(Saved data entries)
· · · ·

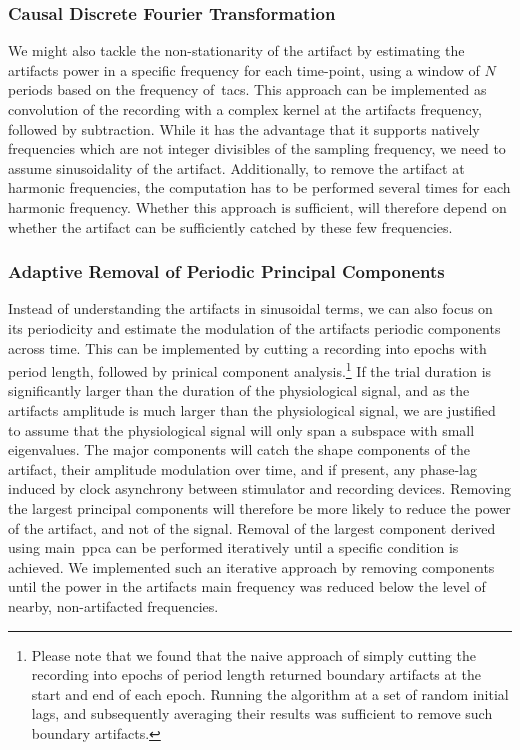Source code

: \documentclass[a4paper]{article}
\begin{document}
\subsubsection{Causal Discrete Fourier Transformation}\label{sec:causalDFT}

We might also tackle the non-stationarity of the artifact by  estimating the artifacts power in a specific frequency for each time-point, using a window of $N$ periods based on the frequency of~\gls{tacs}. This approach can be implemented as convolution of the recording with a complex kernel at the artifacts frequency, followed by subtraction.
While it has the advantage that it supports natively frequencies which are not integer divisibles of the sampling frequency, we need to assume sinusoidality of the artifact. Additionally, to remove the artifact at harmonic frequencies, the computation has to be performed several times for each harmonic frequency.
Whether this approach is sufficient, will therefore depend on whether the artifact can be sufficiently catched by these few frequencies.

\subsubsection{Adaptive Removal of Periodic Principal Components}\label{sec:adaptivePCA}

Instead of understanding the artifacts in sinusoidal terms, we can also focus on its periodicity and estimate the modulation of the artifacts periodic components across time.
This can be implemented by cutting a recording into epochs with period length, followed by prinical component analysis.\footnote{Please note that we found that the naive approach of simply cutting the recording into epochs of period length returned boundary artifacts at the start and end of each epoch. Running the algorithm at a set of random initial lags, and subsequently averaging their results was sufficient to remove such boundary artifacts.}
If the trial duration is significantly larger than the duration of the physiological signal, and as the artifacts amplitude is much larger than the physiological signal, we are justified to assume that the physiological signal will only span a subspace with small eigenvalues.
The major components will catch the shape components of the artifact, their amplitude modulation over time, and if present, any phase-lag induced by clock asynchrony between stimulator and recording devices. Removing the largest principal components will therefore be more likely to reduce the power of the artifact, and not of the signal.
Removal of the largest component derived using main~\gls{ppca} can be performed iteratively until a specific condition is achieved. We implemented such an iterative approach by removing components until the power in the artifacts main frequency was reduced below the level of nearby, non-artifacted frequencies.
\end{document}

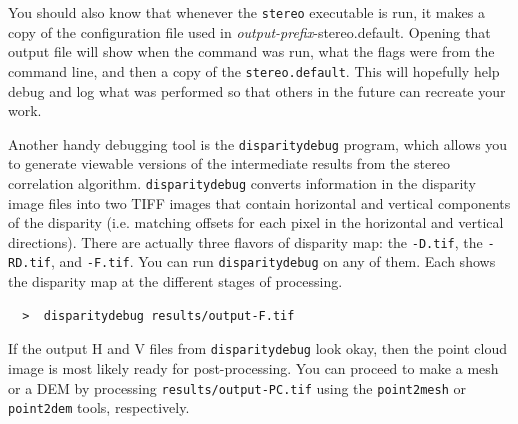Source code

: You should also know that whenever the \texttt{stereo} executable is
run, it makes a copy of the configuration file used in
\textit{output-prefix}-stereo.default. Opening that output file will
show when the command was run, what the flags were from the command
line, and then a copy of the \texttt{stereo.default}. This will
hopefully help debug and log what was performed so that others in the
future can recreate your work.

Another handy debugging tool is the \texttt{disparitydebug} program,
which allows you to generate viewable versions of the intermediate
results from the stereo correlation algorithm.
\texttt{disparitydebug} converts information in the disparity image
files into two TIFF images that contain horizontal and vertical
components of the disparity (i.e. matching offsets for each pixel in
the horizontal and vertical directions).  There are actually three
flavors of disparity map: the \texttt{-D.tif}, the \texttt{-RD.tif},
and \texttt{-F.tif}.  You can run \texttt{disparitydebug} on any of
them.  Each shows the disparity map at the different stages of
processing.

\begin{verbatim}
  >  disparitydebug results/output-F.tif
\end{verbatim}

If the output H and V files from \texttt{disparitydebug} look okay,
then the point cloud image is most likely ready for post-processing.
You can proceed to make a mesh or a \ac{DEM} by processing
\texttt{results/output-PC.tif} using the \texttt{point2mesh} or
\texttt{point2dem} tools, respectively.

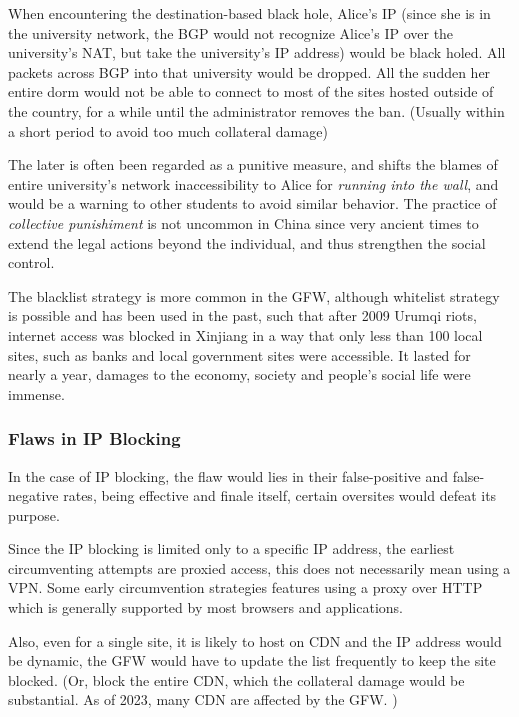 \documentclass[sigconf]{acmart}
\begin{document}
When encountering the destination-based black hole, Alice's IP (since
she is in the university network, the BGP would not recognize Alice's IP
over the university's NAT, but take the university's IP address) would
be black holed. All packets across BGP into that university would be
dropped. All the sudden her entire dorm would not be able to connect to
most of the sites hosted outside of the country, for a while until the
administrator removes the ban. (Usually within a short period to avoid
too much collateral damage)

The later is often been regarded as a punitive measure, and shifts the
blames of entire university's network inaccessibility to Alice for
\emph{running into the wall}, and would be a warning to other students
to avoid similar behavior. The practice of \emph{collective punishiment}
is not uncommon in China since very ancient times to extend the legal
actions beyond the individual, and thus strengthen the social control.
\cite{17_earlyChina}

The blacklist strategy is more common in the GFW, although whitelist
strategy is possible and has been used in the past, such that after 2009
Urumqi riots, internet access was blocked in Xinjiang in a way that only
less than 100 local sites, such as banks and local government sites were
accessible. \cite{10_missingLink} It lasted for nearly a year,
\cite{11_xinjiang} damages to the economy, society and people's social
life were immense.

\hypertarget{flaws-in-ip-blocking}{%
\subsubsection{Flaws in IP Blocking}\label{flaws-in-ip-blocking}}

In the case of IP blocking, the flaw would lies in their false-positive
and false-negative rates, being effective and finale itself, certain
oversites would defeat its purpose.

Since the IP blocking is limited only to a specific IP address, the
earliest circumventing attempts are proxied access, this does not
necessarily mean using a VPN. Some early circumvention strategies
features using a proxy over HTTP which is generally supported by most
browsers and applications. \cite{18_GFWSpaceTime}

Also, even for a single site, it is likely to host on CDN and the IP
address would be dynamic, the GFW would have to update the list
frequently to keep the site blocked. (Or, block the entire CDN, which
the collateral damage would be substantial. As of 2023, many CDN are
affected by the GFW. \cite{19_detect})
\end{document}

· · · ·

Problem to solve: Reproduce the data above exactly, but only from the line containing "Removal of the" through the line containing "over the university's". Omit all pictures.

Answer box:
Removal of the largest component derived using main~\gls{ppca} can be performed iteratively until a specific condition is achieved. We implemented such an iterative approach by removing components until the power in the artifacts main frequency was reduced below the level of nearby, non-artifacted frequencies.
\end{document}

Source code

: You should also know that whenever the \texttt{stereo} executable is
run, it makes a copy of the configuration file used in
\textit{output-prefix}-stereo.default. Opening that output file will
show when the command was run, what the flags were from the command
line, and then a copy of the \texttt{stereo.default}. This will
hopefully help debug and log what was performed so that others in the
future can recreate your work.

Another handy debugging tool is the \texttt{disparitydebug} program,
which allows you to generate viewable versions of the intermediate
results from the stereo correlation algorithm.
\texttt{disparitydebug} converts information in the disparity image
files into two TIFF images that contain horizontal and vertical
components of the disparity (i.e. matching offsets for each pixel in
the horizontal and vertical directions).  There are actually three
flavors of disparity map: the \texttt{-D.tif}, the \texttt{-RD.tif},
and \texttt{-F.tif}.  You can run \texttt{disparitydebug} on any of
them.  Each shows the disparity map at the different stages of
processing.

\begin{verbatim}
  >  disparitydebug results/output-F.tif
\end{verbatim}

If the output H and V files from \texttt{disparitydebug} look okay,
then the point cloud image is most likely ready for post-processing.
You can proceed to make a mesh or a \ac{DEM} by processing
\texttt{results/output-PC.tif} using the \texttt{point2mesh} or
\texttt{point2dem} tools, respectively.

 \documentclass[sigconf]{acmart}
\begin{document}
When encountering the destination-based black hole, Alice's IP (since
she is in the university network, the BGP would not recognize Alice's IP
over the university's NAT, but take the university's IP address) would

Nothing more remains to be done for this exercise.